Guided filtering and smoothing for infinite-dimensional diffusions

TL;DR

This paper introduces a novel approach for filtering and smoothing in infinite-dimensional diffusion processes using guided distributions, enhancing Monte Carlo methods and including parameter estimation, demonstrated through a stochastic Amari equation case study.

Contribution

The paper develops a new guided distribution framework for infinite-dimensional diffusions, improving filtering, smoothing, and parameter estimation techniques.

Findings

Effective proposal measure for Monte Carlo schemes

Enhanced filtering and smoothing accuracy

Successful application to stochastic Amari equation

Abstract

We consider the filtering and smoothing problems for an infinite-dimensional diffusion process X, observed through a finite-dimensional representation at discrete points in time.

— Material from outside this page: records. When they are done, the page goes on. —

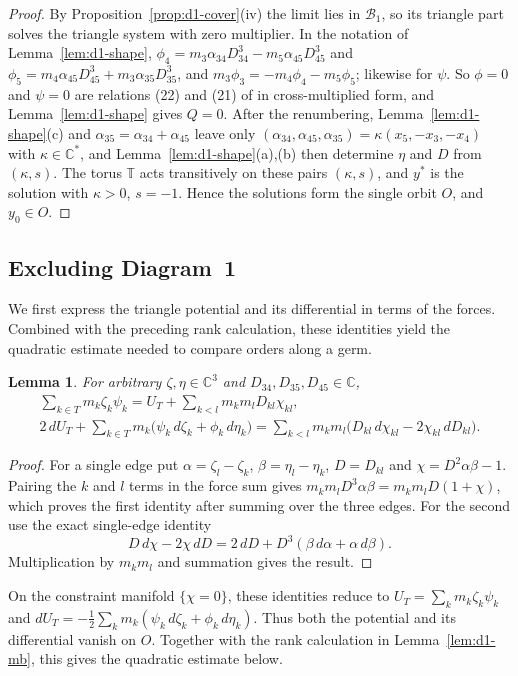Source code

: \documentclass[Threeside,11pt]{article}
\newtheorem{lemma}[theorem]{Lemma}
\theoremstyle{definition}
\theoremstyle{remark}
\numberwithin{equation}{section}
\newcommand{\C}{\mathbb C}\newcommand{\T}{\mathbb T}
\theoremstyle{remark}
\begin{document}
\begin{proof}
By Proposition~\ref{prop:d1-cover}(iv) the limit lies in $\mathcal B_1$, so its triangle part
solves the triangle system with zero multiplier.  In the notation of Lemma~\ref{lem:d1-shape},
$\phi_4=m_3\alpha_{34}D_{34}^3-m_5\alpha_{45}D_{45}^3$ and
$\phi_5=m_4\alpha_{45}D_{45}^3+m_3\alpha_{35}D_{35}^3$, and $m_3\phi_3=-m_4\phi_4-m_5\phi_5$;
likewise for $\psi$.  So $\phi=0$ and $\psi=0$ are relations (22) and (21) of \cite[\S8.1]{AK} in
cross-multiplied form, and Lemma~\ref{lem:d1-shape} gives $Q=0$.
After the renumbering, Lemma~\ref{lem:d1-shape}(c) and $\alpha_{35}=\alpha_{34}+\alpha_{45}$
leave only $(\alpha_{34},\alpha_{45},\alpha_{35})=\kappa(x_5,-x_3,-x_4)$ with $\kappa\in\C^*$, and
Lemma~\ref{lem:d1-shape}(a),(b) then determine $\eta$ and $D$ from $(\kappa,s)$.  The torus
$\mathbb T$ acts transitively on these pairs $(\kappa,s)$, and $y^*$ is the solution with
$\kappa>0$, $s=-1$.  Hence the solutions form the single orbit $O$, and $y_0\in O$.
\end{proof}

\subsection{Excluding Diagram~1}

We first express the triangle potential and its differential in terms of the forces.
Combined with the preceding rank calculation, these identities yield the quadratic
estimate needed to compare orders along a germ.

{\begin{lemma}\label{lem:d1-virial}
For arbitrary $\zeta,\eta\in\C^3$ and $D_{34},D_{35},D_{45}\in\C$,
\begin{gather*}
  \sum_{k\in T}m_k\zeta_k\psi_k=U_T+\sum_{k<l}m_km_lD_{kl}\chi_{kl},\\
  2\,dU_T+\sum_{k\in T}m_k\big(\psi_k\,d\zeta_k+\phi_k\,d\eta_k\big)
  =\sum_{k<l}m_km_l\big(D_{kl}\,d\chi_{kl}-2\chi_{kl}\,dD_{kl}\big).
\end{gather*}
\end{lemma}}
{\begin{proof}
For a single edge put $\alpha=\zeta_l-\zeta_k$,
$\beta=\eta_l-\eta_k$, $D=D_{kl}$ and $\chi=D^2\alpha\beta-1$.
Pairing the $k$ and $l$ terms in the force sum gives
$m_km_lD^3\alpha\beta=m_km_lD(1+\chi)$, which proves the first identity
after summing over the three edges.  For the second use the exact
single-edge identity
\[
 D\,d\chi-2\chi\,dD
       =2\,dD+D^3(\beta\,d\alpha+\alpha\,d\beta).
\]
Multiplication by $m_km_l$ and summation gives the result.
\end{proof}

}{On the constraint manifold $\{\chi=0\}$, these identities reduce to
$U_T=\sum_km_k\zeta_k\psi_k$ and
$dU_T=-\frac12\sum_km_k(\psi_k\,d\zeta_k+\phi_k\,d\eta_k)$.
Thus both the potential and its differential vanish on $O$.  Together with the rank
calculation in Lemma~\ref{lem:d1-mb}, this gives the quadratic estimate below.}
\end{document}

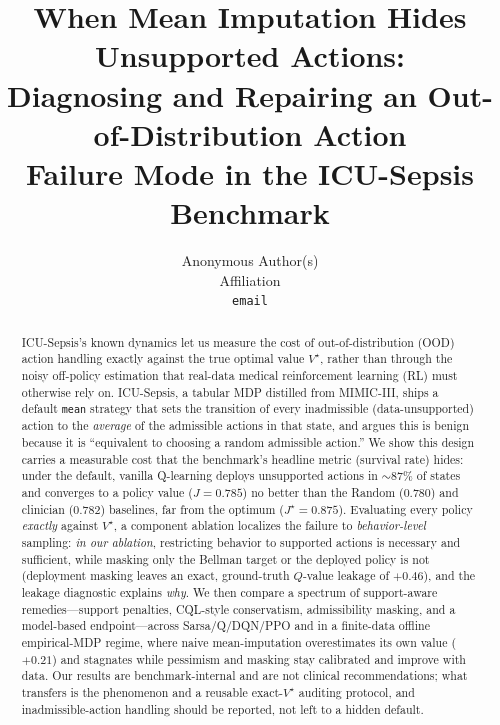 \documentclass{article}
\title{When Mean Imputation Hides Unsupported Actions:\\
Diagnosing and Repairing an Out-of-Distribution Action\\
Failure Mode in the ICU-Sepsis Benchmark}
\author{%
  Anonymous Author(s)\\
  Affiliation\\
  \texttt{email}\\
}
\begin{document}
\maketitle

\begin{abstract}
ICU-Sepsis's known dynamics let us measure the cost of out-of-distribution (OOD)
action handling exactly against the true optimal value $V^\star$, rather than
through the noisy off-policy estimation that real-data medical reinforcement
learning (RL) must otherwise rely on. ICU-Sepsis, a tabular MDP distilled from
MIMIC-III, ships a default \texttt{mean} strategy that sets the transition of
every inadmissible (data-unsupported) action to the \emph{average} of the
admissible actions in that state, and argues this is benign because it is
``equivalent to choosing a random admissible action.'' We show this design
carries a measurable cost that the benchmark's headline metric (survival rate)
hides: under the default, vanilla Q-learning deploys unsupported actions in
$\sim$87\% of states and converges to a policy value ($J{=}0.785$) no better than
the Random (0.780) and clinician (0.782) baselines, far from the optimum
($J^\star{=}0.875$). Evaluating every policy \emph{exactly} against $V^\star$, a
component ablation localizes the failure to \emph{behavior-level} sampling:
\emph{in our ablation}, restricting behavior to supported actions is necessary
and sufficient, while masking only the Bellman target or the deployed policy is
not (deployment masking leaves an exact, ground-truth $Q$-value leakage of
$+0.46$), and the leakage diagnostic explains \emph{why}. We then compare a
spectrum of support-aware remedies---support penalties, CQL-style conservatism,
admissibility masking, and a model-based endpoint---across Sarsa/Q/DQN/PPO and in
a finite-data offline empirical-MDP regime, where naive mean-imputation
overestimates its own value ($+0.21$) and stagnates while pessimism and masking
stay calibrated and improve with data. Our results are benchmark-internal and are
not clinical recommendations; what transfers is the phenomenon and a reusable
exact-$V^\star$ auditing protocol, and inadmissible-action handling should be
reported, not left to a hidden default.
\end{abstract}

\end{document}
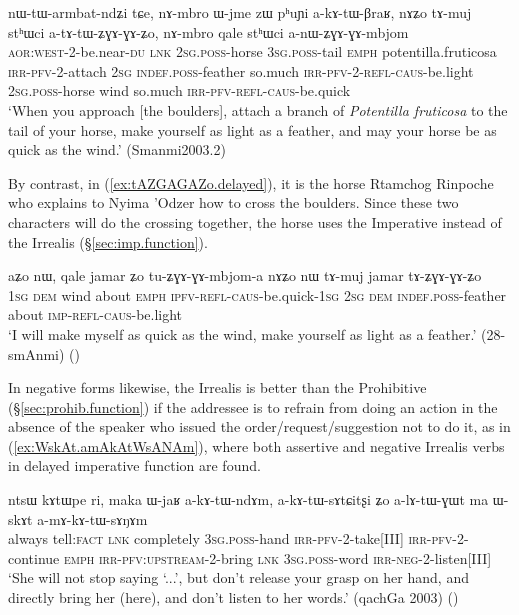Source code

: \begin{exe}
\ex \label{ex:atAtWZGAGAZo.delayed}
\gll nɯ-tɯ-armbat-ndʑi tɕe, nɤ-mbro ɯ-jme zɯ pʰuɲi a-kɤ-tɯ-βraʁ, nɤʑo tɤ-muj stʰɯci a-tɤ-tɯ-ʑɣɤ-ɣɤ-ʑo, nɤ-mbro qale stʰɯci a-nɯ-ʑɣɤ-ɣɤ-mbjom \\
\textsc{aor}:\textsc{west}-2-be.near-\textsc{du} \textsc{lnk} \textsc{2sg}.\textsc{poss}-horse \textsc{3sg}.\textsc{poss}-tail \textsc{emph} potentilla.fruticosa \textsc{irr}-\textsc{pfv}-2-attach \textsc{2sg} \textsc{indef}.\textsc{poss}-feather so.much \textsc{irr}-\textsc{pfv}-2-\textsc{refl}-\textsc{caus}-be.light \textsc{2sg}.\textsc{poss}-horse wind so.much \textsc{irr}-\textsc{pfv}-\textsc{refl}-\textsc{caus}-be.quick \\
\glt `When you approach [the boulders], attach a branch of \textit{Potentilla fruticosa} to the tail of your horse, make yourself as light as a feather, and may your horse be as quick as the wind.' (Smanmi2003.2)
\end{exe}

By contrast, in (\ref{ex:tAZGAGAZo.delayed}), it is the horse Rtamchog Rinpoche who explains to Nyima 'Odzer how to cross the boulders. Since these two characters will do the crossing together, the horse uses the Imperative  instead of the Irrealis (§\ref{sec:imp.function}).

\begin{exe}
\ex \label{ex:tAZGAGAZo.delayed}
\gll aʑo nɯ, qale jamar ʑo tu-ʑɣɤ-ɣɤ-mbjom-a nɤʑo nɯ tɤ-muj jamar tɤ-ʑɣɤ-ɣɤ-ʑo \\
\textsc{1sg} \textsc{dem} wind about \textsc{emph} \textsc{ipfv}-\textsc{refl}-\textsc{caus}-be.quick-\textsc{1sg} \textsc{2sg} \textsc{dem} \textsc{indef}.\textsc{poss}-feather about \textsc{imp}-\textsc{refl}-\textsc{caus}-be.light \\
\glt `I will make myself as quick as the wind, make yourself as light as a feather.' (28-smAnmi) ()
\end{exe}
 
In negative forms likewise, the Irrealis is better than the Prohibitive (§\ref{sec:prohib.function}) if the addressee is to refrain from doing an action in the absence of the speaker who issued the order/request/suggestion not to do it, as in (\ref{ex:WskAt.amAkAtWsANAm}), where both assertive and negative Irrealis verbs in delayed imperative function are found.


\begin{exe}
\ex \label{ex:WskAt.amAkAtWsANAm}
\gll  [...] ntsɯ kɤtɯpe ri, maka ɯ-jaʁ a-kɤ-tɯ-ndɤm, a-kɤ-tɯ-sɤtɕitʂi ʑo a-lɤ-tɯ-ɣɯt ma ɯ-skɤt a-mɤ-kɤ-tɯ-sɤŋɤm \\
{ } always tell:\textsc{fact} \textsc{lnk} completely \textsc{3sg}.\textsc{poss}-hand \textsc{irr}-\textsc{pfv}-2-take[III] \textsc{irr}-\textsc{pfv}-2-continue \textsc{emph} \textsc{irr}-\textsc{pfv}:\textsc{upstream}-2-bring \textsc{lnk} \textsc{3sg}.\textsc{poss}-word \textsc{irr}-\textsc{neg}-2-listen[III] \\
\glt `She will not stop saying `...', but don't release your grasp on her hand, and directly bring her (here), and don't listen to her words.' (qachGa 2003)
()
\end{exe}

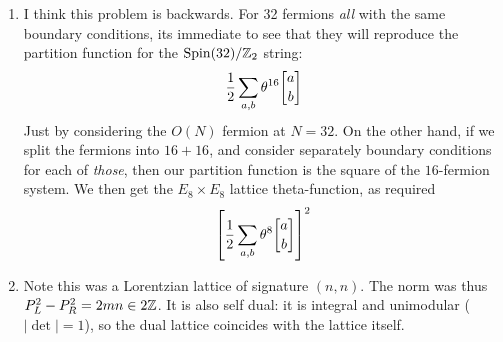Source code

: \documentclass[11pt, class=article, crop=false]{standalone}
\begin{document}
\begin{enumerate}
	\item I think this problem is backwards. For 32 fermions \emph{all} with the same boundary conditions, its immediate to see that they will reproduce the partition function for the $\mathrm{Spin}(32)/\ZZ_2$ string:
	\[
		\frac12 \sum_{a,b} \theta^{16}\twist ab
	\]
	Just by considering the $O(N)$ fermion at $N=32$. On the other hand, if we split the fermions into $16+16$, and consider separately boundary conditions for each of \emph{those}, then our partition function is the square of the $16$-fermion system. We then get the $E_8 \times E_8$ lattice theta-function, as required
	\[
		\left[ \frac12 \sum_{a,b} \theta^{8}\twist ab \right]^2
	\]
	\item Note this was a Lorentzian lattice of signature $(n,n)$. The norm was thus $P_L^2 - P_R^2 = 2 m n \in 2 \ZZ$. It is also self dual: it is integral and unimodular ($|\det| = 1$), so the dual lattice coincides with the lattice itself.
	

\end{enumerate}
\end{document}
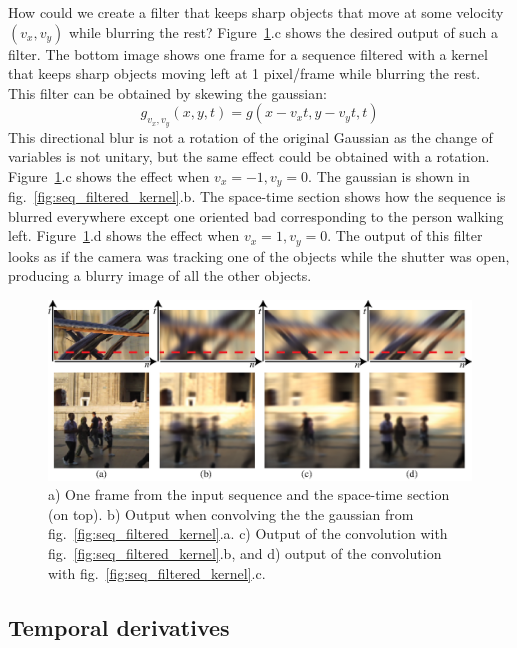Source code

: How could we create a filter that keeps sharp objects that move at some velocity $(v_x,v_y)$ while blurring the rest? Figure~\ref{fig:sec_filtered_blur}.c shows the desired output of such a filter. The bottom image shows one frame for a sequence filtered with a kernel that keeps sharp objects moving left at 1 pixel/frame while blurring the rest. This filter can be obtained by skewing the gaussian:
\begin{equation}
    g_{v_x,v_y}(x,y,t) = g(x - v_xt,y - v_yt, t)
\end{equation}
This directional blur is not a rotation of the original Gaussian as the change of variables is not unitary, but the same effect could be obtained with a rotation. Figure~\ref{fig:sec_filtered_blur}.c shows the effect when $v_x=-1, v_y=0$. The gaussian is shown in fig.~\ref{fig:seq_filtered_kernel}.b. The space-time section shows how the sequence is blurred everywhere except one oriented bad corresponding to the person walking left. Figure~\ref{fig:sec_filtered_blur}.d shows the effect when $v_x=1, v_y=0$. The output of this filter looks as if the camera was tracking one of the objects while the shutter was open, producing a blurry image of all the other objects.

\begin{figure}
    \includegraphics[width=1\linewidth]{figures/temporal_filters/seq_filtered_blur.eps}
    \caption{a) One frame from the input sequence and the space-time section (on top). b) Output when convolving the the gaussian from fig.~\ref{fig:seq_filtered_kernel}.a. c) Output of the convolution with fig.~\ref{fig:seq_filtered_kernel}.b, and d) output of the convolution with fig.~\ref{fig:seq_filtered_kernel}.c.}
    \label{fig:sec_filtered_blur}
\end{figure}


\subsection{Temporal derivatives}

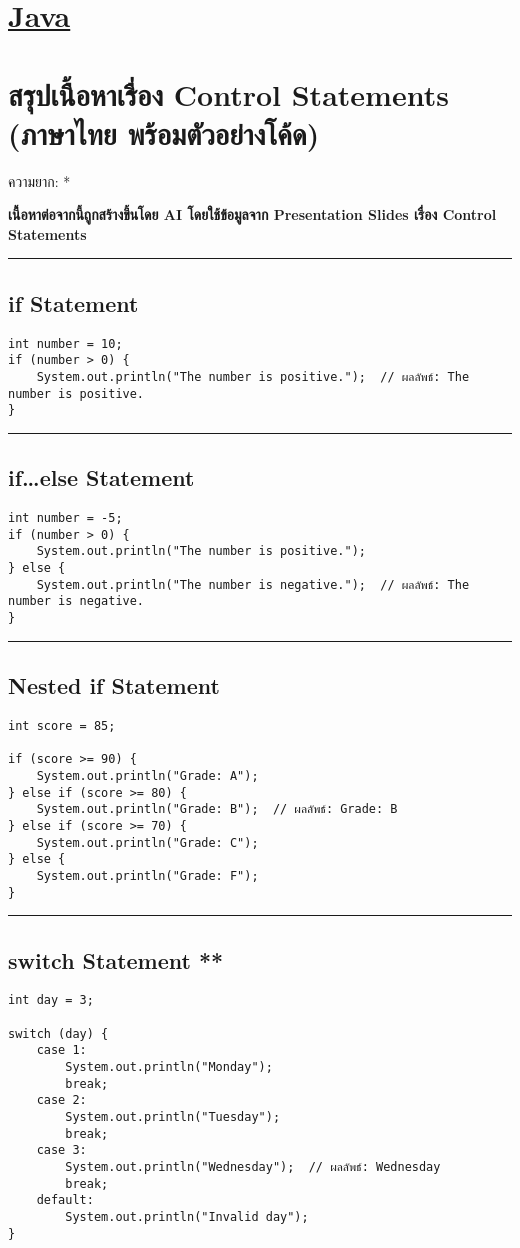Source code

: \documentclass[11pt]{article}
\date{\today}
\title{}
\begin{document}
\tableofcontents

\section{\href{./index.org}{\textbf{Java}}}
\label{sec:orgd7e1155}
\section{สรุปเนื้อหาเรื่อง Control Statements (ภาษาไทย พร้อมตัวอย่างโค้ด)}
\label{sec:org951248f}
ความยาก: *

\textbf{เนื้อหาต่อจากนี้ถูกสร้างขึ้นโดย AI โดยใช้ข้อมูลจาก Presentation Slides เรื่อง Control Statements}

\noindent\rule{\textwidth}{0.5pt}
\subsection{if Statement}
\label{sec:org04a4692}
\begin{verbatim}
int number = 10;
if (number > 0) {
    System.out.println("The number is positive.");  // ผลลัพธ์: The number is positive.
}
\end{verbatim}

\noindent\rule{\textwidth}{0.5pt}
\subsection{if\ldots{}else Statement}
\label{sec:orgede11d1}
\begin{verbatim}
int number = -5;
if (number > 0) {
    System.out.println("The number is positive.");
} else {
    System.out.println("The number is negative.");  // ผลลัพธ์: The number is negative.
}
\end{verbatim}

\noindent\rule{\textwidth}{0.5pt}
\subsection{Nested if Statement}
\label{sec:org850fcbb}
\begin{verbatim}
int score = 85;

if (score >= 90) {
    System.out.println("Grade: A");
} else if (score >= 80) {
    System.out.println("Grade: B");  // ผลลัพธ์: Grade: B
} else if (score >= 70) {
    System.out.println("Grade: C");
} else {
    System.out.println("Grade: F");
}
\end{verbatim}

\noindent\rule{\textwidth}{0.5pt}
\subsection{switch Statement **}
\label{sec:orgad536ac}
\begin{verbatim}
int day = 3;

switch (day) {
    case 1:
        System.out.println("Monday");
        break;
    case 2:
        System.out.println("Tuesday");
        break;
    case 3:
        System.out.println("Wednesday");  // ผลลัพธ์: Wednesday
        break;
    default:
        System.out.println("Invalid day");
}
\end{verbatim}
\end{document}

At the heart of our proposed methodology lies the construction of a path measure, termed the guided distribution of X, that is absolutely continuous with respect to the law of X, conditioned on the observations. We show that this distribution can be incorporated as a potent proposal measure for both sequential Monte Carlo as well as Markov Chain Monte Carlo schemes to tackle the filtering and smoothing problems respectively. In the offline setting, we extend our approach to incorporate parameter estimation of unknown model parameters. The proposed methodology is numerically illustrated in a case study for the stochastic Amari equation.